**Brief:** Your answer should be the line containing "Brian M. Kemp" and every line after it to the end of the records below, word for word.
[Given information]
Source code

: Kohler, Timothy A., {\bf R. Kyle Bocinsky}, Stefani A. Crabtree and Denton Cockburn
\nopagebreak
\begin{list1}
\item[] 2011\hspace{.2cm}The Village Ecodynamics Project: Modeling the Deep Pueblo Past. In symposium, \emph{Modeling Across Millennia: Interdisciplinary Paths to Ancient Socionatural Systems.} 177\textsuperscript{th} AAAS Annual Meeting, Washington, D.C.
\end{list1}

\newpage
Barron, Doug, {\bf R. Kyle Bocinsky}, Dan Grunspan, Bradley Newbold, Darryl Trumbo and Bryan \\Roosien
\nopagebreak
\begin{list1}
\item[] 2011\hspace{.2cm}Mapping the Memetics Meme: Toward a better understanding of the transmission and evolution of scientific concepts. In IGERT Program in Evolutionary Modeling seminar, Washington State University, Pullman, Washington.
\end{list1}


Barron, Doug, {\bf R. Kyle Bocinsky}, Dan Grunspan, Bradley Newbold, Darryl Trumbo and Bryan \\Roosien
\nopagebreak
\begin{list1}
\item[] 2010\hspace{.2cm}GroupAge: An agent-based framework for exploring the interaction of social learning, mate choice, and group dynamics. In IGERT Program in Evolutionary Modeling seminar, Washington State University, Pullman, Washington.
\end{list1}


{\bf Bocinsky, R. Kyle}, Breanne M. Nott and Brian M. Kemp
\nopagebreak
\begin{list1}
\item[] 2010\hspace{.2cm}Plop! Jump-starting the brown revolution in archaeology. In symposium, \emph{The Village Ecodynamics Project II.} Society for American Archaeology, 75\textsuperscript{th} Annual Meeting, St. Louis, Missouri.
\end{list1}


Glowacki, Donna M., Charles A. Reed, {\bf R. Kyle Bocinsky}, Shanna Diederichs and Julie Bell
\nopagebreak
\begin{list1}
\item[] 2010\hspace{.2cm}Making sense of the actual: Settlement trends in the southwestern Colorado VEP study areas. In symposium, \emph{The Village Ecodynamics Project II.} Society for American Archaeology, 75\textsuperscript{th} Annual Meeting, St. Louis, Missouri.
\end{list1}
[/Given information]
**Exercise solution:**
{\bf Bocinsky, R. Kyle}, Breanne M. Nott and Brian M. Kemp
\nopagebreak
\begin{list1}
\item[] 2010\hspace{.2cm}Plop! Jump-starting the brown revolution in archaeology. In symposium, \emph{The Village Ecodynamics Project II.} Society for American Archaeology, 75\textsuperscript{th} Annual Meeting, St. Louis, Missouri.
\end{list1}


Glowacki, Donna M., Charles A. Reed, {\bf R. Kyle Bocinsky}, Shanna Diederichs and Julie Bell
\nopagebreak
\begin{list1}
\item[] 2010\hspace{.2cm}Making sense of the actual: Settlement trends in the southwestern Colorado VEP study areas. In symposium, \emph{The Village Ecodynamics Project II.} Society for American Archaeology, 75\textsuperscript{th} Annual Meeting, St. Louis, Missouri.
\end{list1}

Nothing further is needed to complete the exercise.